We get many visitors to this site who are seeking calculus materials but find here, instead, rather more severe real analysis textbooks. This text, The Calculus Integral, is at the level of an honours calculus text and discusses the simple integration theory on the real line that arises from using the original Newton integral. This integral is, arguably, a better teaching integral than the Riemann integral and better prepares the student for the modern theories of integration.
If you are a student of the calculus and just seeking other textbooks that cover the material of the standard calculus course you might find this too unusual. But you can read it, nonetheless, with this viewpoint: your course uses the Riemann integral and the improper Riemann integral --this course uses just the simpler calculus integral. Any serious student of mathematics should be able to manage thinking about two closely related integration theories at the same time.
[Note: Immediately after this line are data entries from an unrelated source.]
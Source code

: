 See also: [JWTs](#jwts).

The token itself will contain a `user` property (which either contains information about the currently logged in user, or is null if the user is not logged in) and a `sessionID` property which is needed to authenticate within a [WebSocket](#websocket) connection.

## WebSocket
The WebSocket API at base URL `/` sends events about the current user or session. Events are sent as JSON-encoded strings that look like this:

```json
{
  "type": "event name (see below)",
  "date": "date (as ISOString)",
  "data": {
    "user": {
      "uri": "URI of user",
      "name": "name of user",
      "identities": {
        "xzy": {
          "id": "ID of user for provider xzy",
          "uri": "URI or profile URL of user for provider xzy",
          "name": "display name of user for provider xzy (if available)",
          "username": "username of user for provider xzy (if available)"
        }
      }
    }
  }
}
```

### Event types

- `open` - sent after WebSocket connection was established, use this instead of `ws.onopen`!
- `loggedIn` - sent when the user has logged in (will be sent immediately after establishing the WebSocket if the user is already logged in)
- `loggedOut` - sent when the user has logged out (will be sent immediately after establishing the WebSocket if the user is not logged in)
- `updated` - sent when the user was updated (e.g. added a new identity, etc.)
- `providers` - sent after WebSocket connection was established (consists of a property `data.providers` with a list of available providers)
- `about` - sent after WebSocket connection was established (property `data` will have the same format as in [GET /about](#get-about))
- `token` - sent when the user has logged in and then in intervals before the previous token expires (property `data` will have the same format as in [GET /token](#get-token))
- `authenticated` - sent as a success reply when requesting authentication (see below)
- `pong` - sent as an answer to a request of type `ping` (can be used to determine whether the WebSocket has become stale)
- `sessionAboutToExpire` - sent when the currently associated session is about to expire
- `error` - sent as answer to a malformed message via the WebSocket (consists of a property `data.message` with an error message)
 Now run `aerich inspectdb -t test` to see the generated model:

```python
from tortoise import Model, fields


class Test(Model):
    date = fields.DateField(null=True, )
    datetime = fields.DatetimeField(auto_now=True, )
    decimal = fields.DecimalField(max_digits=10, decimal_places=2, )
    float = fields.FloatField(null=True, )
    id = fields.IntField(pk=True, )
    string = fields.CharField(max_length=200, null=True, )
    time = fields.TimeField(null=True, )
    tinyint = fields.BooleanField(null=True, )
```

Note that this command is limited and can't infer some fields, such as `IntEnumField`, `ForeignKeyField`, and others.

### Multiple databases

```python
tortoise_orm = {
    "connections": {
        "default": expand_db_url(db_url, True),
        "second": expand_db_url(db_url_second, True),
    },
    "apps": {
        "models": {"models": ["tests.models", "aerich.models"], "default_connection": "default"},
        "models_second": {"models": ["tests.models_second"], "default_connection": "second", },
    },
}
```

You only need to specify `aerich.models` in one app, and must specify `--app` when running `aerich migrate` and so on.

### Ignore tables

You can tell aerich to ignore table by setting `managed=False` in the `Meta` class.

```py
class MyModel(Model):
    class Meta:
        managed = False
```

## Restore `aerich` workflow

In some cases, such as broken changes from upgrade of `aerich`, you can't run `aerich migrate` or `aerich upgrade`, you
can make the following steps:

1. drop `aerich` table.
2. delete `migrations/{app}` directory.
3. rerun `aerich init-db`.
You will have to do this eventually anyway.
Note for fans of the DRIP program: This text adopts the point of view of the DRIP program that the Riemann integral should be dumped from undergraduate instruction excepting for historical context. Rather than presenting immediately the correct theory of integration on the real line, we use the calculus integral as a warm-up. The student learns all the essentials of the integral including the full theory of the Riemann integral itself and an introduction to the Lebesgue integral. The actual definition of the Riemann integral is not used to develop any of the theory.
Did you read an earlier version of this text? If so you will notice that this version includes only the first four chapters. A full account of integration theory on the real line that presents all the details of the Lebesgue and Henstock-Kurzweil integrals is available now on the Theory of the Integral page on this site. It can be considered a sequel, extending these four chapters.
"Calculus Integral" or "Integral Calculus?" The integral calculus is the name used for the subject taught in freshman calculus courses. Most often it starts with Riemann's definition of an integral (from the mid-nineteeth century) and then introduces an "improper" version of that integral and connects (often rather clumsily) the integral with the differentiation theory. The "calculus integral" is the integral that was used by earlier mathematicians. It is a better starting point for learning integration theory and leads in a logical and natural manner to the more modern theories of integration on the real line that are used by all professional mathematicians today.